TRY IT:
The result should be an exact copy of the data, free of pictures.

TASK DATA:
[Start of section]

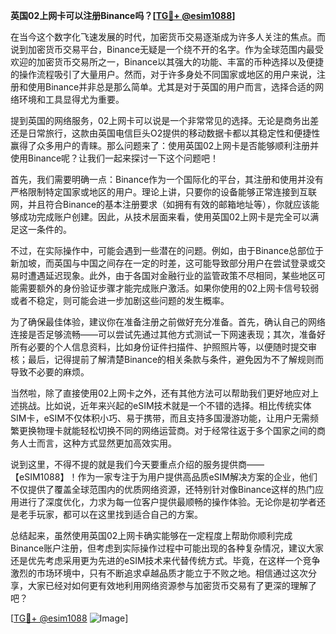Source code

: **英国02上网卡可以注册Binance吗？[[TG💪+ @esim1088](https://t.me/s/esim1088)]**

在当今这个数字化飞速发展的时代，加密货币交易逐渐成为许多人关注的焦点。而说到加密货币交易平台，Binance无疑是一个绕不开的名字。作为全球范围内最受欢迎的加密货币交易所之一，Binance以其强大的功能、丰富的币种选择以及便捷的操作流程吸引了大量用户。然而，对于许多身处不同国家或地区的用户来说，注册和使用Binance并非总是那么简单。尤其是对于英国的用户而言，选择合适的网络环境和工具显得尤为重要。

提到英国的网络服务，02上网卡可以说是一个非常常见的选择。无论是商务出差还是日常旅行，这款由英国电信巨头O2提供的移动数据卡都以其稳定性和便捷性赢得了众多用户的青睐。那么问题来了：使用英国02上网卡是否能够顺利注册并使用Binance呢？让我们一起来探讨一下这个问题吧！

首先，我们需要明确一点：Binance作为一个国际化的平台，其注册和使用并没有严格限制特定国家或地区的用户。理论上讲，只要你的设备能够正常连接到互联网，并且符合Binance的基本注册要求（如拥有有效的邮箱地址等），你就应该能够成功完成账户创建。因此，从技术层面来看，使用英国02上网卡是完全可以满足这一条件的。

不过，在实际操作中，可能会遇到一些潜在的问题。例如，由于Binance总部位于新加坡，而英国与中国之间存在一定的时差，这可能导致部分用户在尝试登录或交易时遭遇延迟现象。此外，由于各国对金融行业的监管政策不尽相同，某些地区可能需要额外的身份验证步骤才能完成账户激活。如果你使用的02上网卡信号较弱或者不稳定，则可能会进一步加剧这些问题的发生概率。

为了确保最佳体验，建议你在准备注册之前做好充分准备。首先，确认自己的网络连接是否足够流畅——可以尝试先通过其他方式测试一下网速表现；其次，准备好所有必要的个人信息资料，比如身份证件扫描件、护照照片等，以便随时提交审核；最后，记得提前了解清楚Binance的相关条款与条件，避免因为不了解规则而导致不必要的麻烦。

当然啦，除了直接使用02上网卡之外，还有其他方法可以帮助我们更好地应对上述挑战。比如说，近年来兴起的eSIM技术就是一个不错的选择。相比传统实体SIM卡，eSIM不仅体积小巧、易于携带，而且支持多国漫游功能，让用户无需频繁更换物理卡就能轻松切换不同的网络运营商。对于经常往返于多个国家之间的商务人士而言，这种方式显然更加高效实用。

说到这里，不得不提的就是我们今天要重点介绍的服务提供商——【eSIM1088】！作为一家专注于为用户提供高品质eSIM解决方案的企业，他们不仅提供了覆盖全球范围内的优质网络资源，还特别针对像Binance这样的热门应用进行了深度优化，力求为每一位客户提供最顺畅的操作体验。无论你是初学者还是老手玩家，都可以在这里找到适合自己的方案。

总结起来，虽然使用英国02上网卡确实能够在一定程度上帮助你顺利完成Binance账户注册，但考虑到实际操作过程中可能出现的各种复杂情况，建议大家还是优先考虑采用更为先进的eSIM技术来代替传统方式。毕竟，在这样一个竞争激烈的市场环境中，只有不断追求卓越品质才能立于不败之地。相信通过这次分享，大家已经对如何更有效地利用网络资源参与加密货币交易有了更深的理解了吧？

[[TG💪+ @esim1088](https://t.me/s/esim1088) ![Image](https://i.postimg.cc/4NQfJmqS/Snipaste-2025-05-13-00-14-12.png)]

[End of section]

SOLUTION BELOW:
Source code

: **英国02上网卡可以注册Binance吗？[[TG💪+ @esim1088](https://t.me/s/esim1088)]**

在当今这个数字化飞速发展的时代，加密货币交易逐渐成为许多人关注的焦点。而说到加密货币交易平台，Binance无疑是一个绕不开的名字。作为全球范围内最受欢迎的加密货币交易所之一，Binance以其强大的功能、丰富的币种选择以及便捷的操作流程吸引了大量用户。然而，对于许多身处不同国家或地区的用户来说，注册和使用Binance并非总是那么简单。尤其是对于英国的用户而言，选择合适的网络环境和工具显得尤为重要。

提到英国的网络服务，02上网卡可以说是一个非常常见的选择。无论是商务出差还是日常旅行，这款由英国电信巨头O2提供的移动数据卡都以其稳定性和便捷性赢得了众多用户的青睐。那么问题来了：使用英国02上网卡是否能够顺利注册并使用Binance呢？让我们一起来探讨一下这个问题吧！

首先，我们需要明确一点：Binance作为一个国际化的平台，其注册和使用并没有严格限制特定国家或地区的用户。理论上讲，只要你的设备能够正常连接到互联网，并且符合Binance的基本注册要求（如拥有有效的邮箱地址等），你就应该能够成功完成账户创建。因此，从技术层面来看，使用英国02上网卡是完全可以满足这一条件的。

不过，在实际操作中，可能会遇到一些潜在的问题。例如，由于Binance总部位于新加坡，而英国与中国之间存在一定的时差，这可能导致部分用户在尝试登录或交易时遭遇延迟现象。此外，由于各国对金融行业的监管政策不尽相同，某些地区可能需要额外的身份验证步骤才能完成账户激活。如果你使用的02上网卡信号较弱或者不稳定，则可能会进一步加剧这些问题的发生概率。

为了确保最佳体验，建议你在准备注册之前做好充分准备。首先，确认自己的网络连接是否足够流畅——可以尝试先通过其他方式测试一下网速表现；其次，准备好所有必要的个人信息资料，比如身份证件扫描件、护照照片等，以便随时提交审核；最后，记得提前了解清楚Binance的相关条款与条件，避免因为不了解规则而导致不必要的麻烦。

当然啦，除了直接使用02上网卡之外，还有其他方法可以帮助我们更好地应对上述挑战。比如说，近年来兴起的eSIM技术就是一个不错的选择。相比传统实体SIM卡，eSIM不仅体积小巧、易于携带，而且支持多国漫游功能，让用户无需频繁更换物理卡就能轻松切换不同的网络运营商。对于经常往返于多个国家之间的商务人士而言，这种方式显然更加高效实用。

说到这里，不得不提的就是我们今天要重点介绍的服务提供商——【eSIM1088】！作为一家专注于为用户提供高品质eSIM解决方案的企业，他们不仅提供了覆盖全球范围内的优质网络资源，还特别针对像Binance这样的热门应用进行了深度优化，力求为每一位客户提供最顺畅的操作体验。无论你是初学者还是老手玩家，都可以在这里找到适合自己的方案。

总结起来，虽然使用英国02上网卡确实能够在一定程度上帮助你顺利完成Binance账户注册，但考虑到实际操作过程中可能出现的各种复杂情况，建议大家还是优先考虑采用更为先进的eSIM技术来代替传统方式。毕竟，在这样一个竞争激烈的市场环境中，只有不断追求卓越品质才能立于不败之地。相信通过这次分享，大家已经对如何更有效地利用网络资源参与加密货币交易有了更深的理解了吧？

[[TG💪+ @esim1088](https://t.me/s/esim1088) ![Image](https://i.postimg.cc/4NQfJmqS/Snipaste-2025-05-13-00-14-12.png)]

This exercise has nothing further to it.